What is expected »
All of the records that follow need to be copied word for word, without the pictures.

Pictures paired with source code:
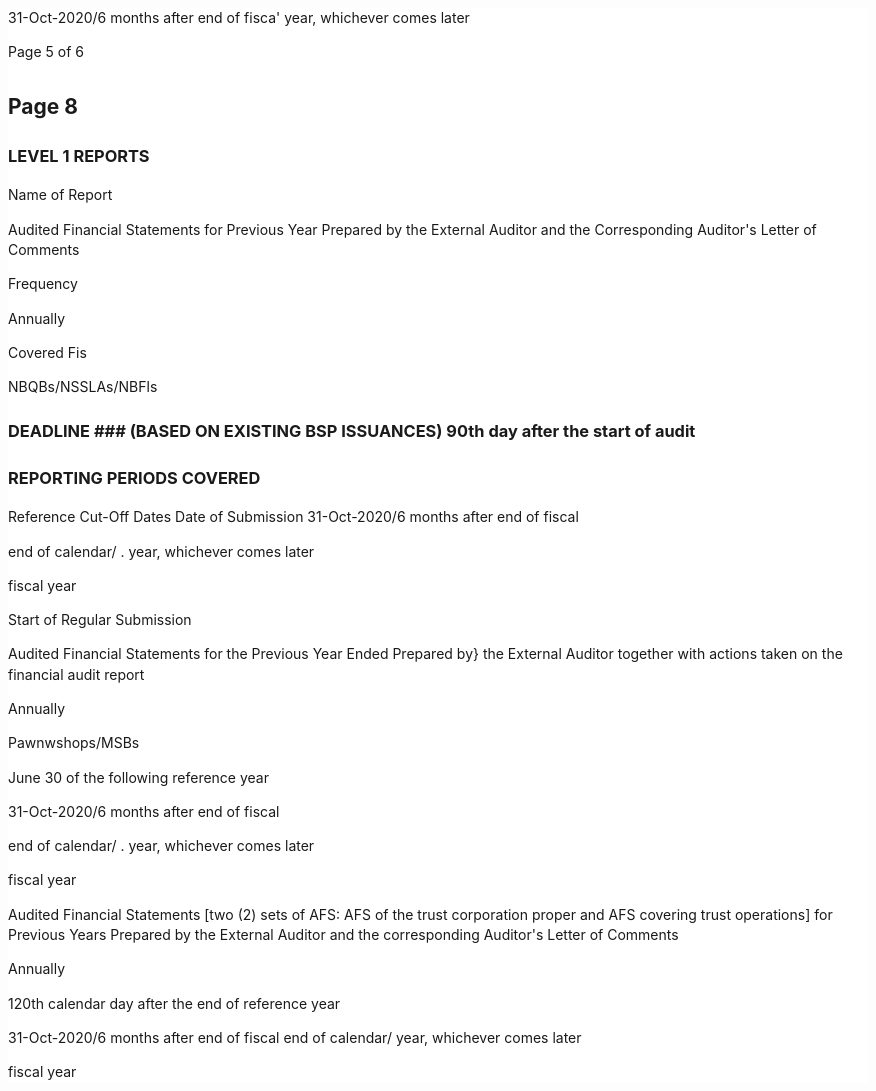 31-Oct-2020/6 months after end of fisca' year, whichever comes later

Page 5 of 6

## Page 8

### LEVEL 1 REPORTS

Name of Report

Audited Financial Statements for Previous Year Prepared by the External Auditor and the Corresponding Auditor's Letter of Comments

Frequency

Annually

Covered Fis

NBQBs/NSSLAs/NBFls

### DEADLINE ### (BASED ON EXISTING BSP ISSUANCES) 90th day after the start of audit

### REPORTING PERIODS COVERED

Reference Cut-Off Dates Date of Submission 31-Oct-2020/6 months after end of fiscal

end of calendar/ . year, whichever comes later

fiscal year

Start of Regular Submission

Audited Financial Statements for the Previous Year Ended Prepared by} the External Auditor together with actions taken on the financial audit report

Annually

Pawnwshops/MSBs

June 30 of the following reference year

31-Oct-2020/6 months after end of fiscal

end of calendar/ . year, whichever comes later

fiscal year

Audited Financial Statements [two (2) sets of AFS: AFS of the trust corporation proper and AFS covering trust operations] for Previous Years Prepared by the External Auditor and the corresponding Auditor's Letter of Comments

Annually

120th calendar day after the end of reference year

31-Oct-2020/6 months after end of fiscal end of calendar/ year, whichever comes later

fiscal year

Result of this task »
 31-Oct-2020/6 months after end of fisca' year, whichever comes later

Page 5 of 6

## Page 8

### LEVEL 1 REPORTS

Name of Report

Audited Financial Statements for Previous Year Prepared by the External Auditor and the Corresponding Auditor's Letter of Comments

Frequency

Annually

Covered Fis

NBQBs/NSSLAs/NBFls

### DEADLINE ### (BASED ON EXISTING BSP ISSUANCES) 90th day after the start of audit

### REPORTING PERIODS COVERED

Reference Cut-Off Dates Date of Submission 31-Oct-2020/6 months after end of fiscal

end of calendar/ . year, whichever comes later

fiscal year

Start of Regular Submission

Audited Financial Statements for the Previous Year Ended Prepared by} the External Auditor together with actions taken on the financial audit report

Annually

Pawnwshops/MSBs

June 30 of the following reference year

31-Oct-2020/6 months after end of fiscal

end of calendar/ . year, whichever comes later

fiscal year

Audited Financial Statements [two (2) sets of AFS: AFS of the trust corporation proper and AFS covering trust operations] for Previous Years Prepared by the External Auditor and the corresponding Auditor's Letter of Comments

Annually

120th calendar day after the end of reference year

31-Oct-2020/6 months after end of fiscal end of calendar/ year, whichever comes later

fiscal year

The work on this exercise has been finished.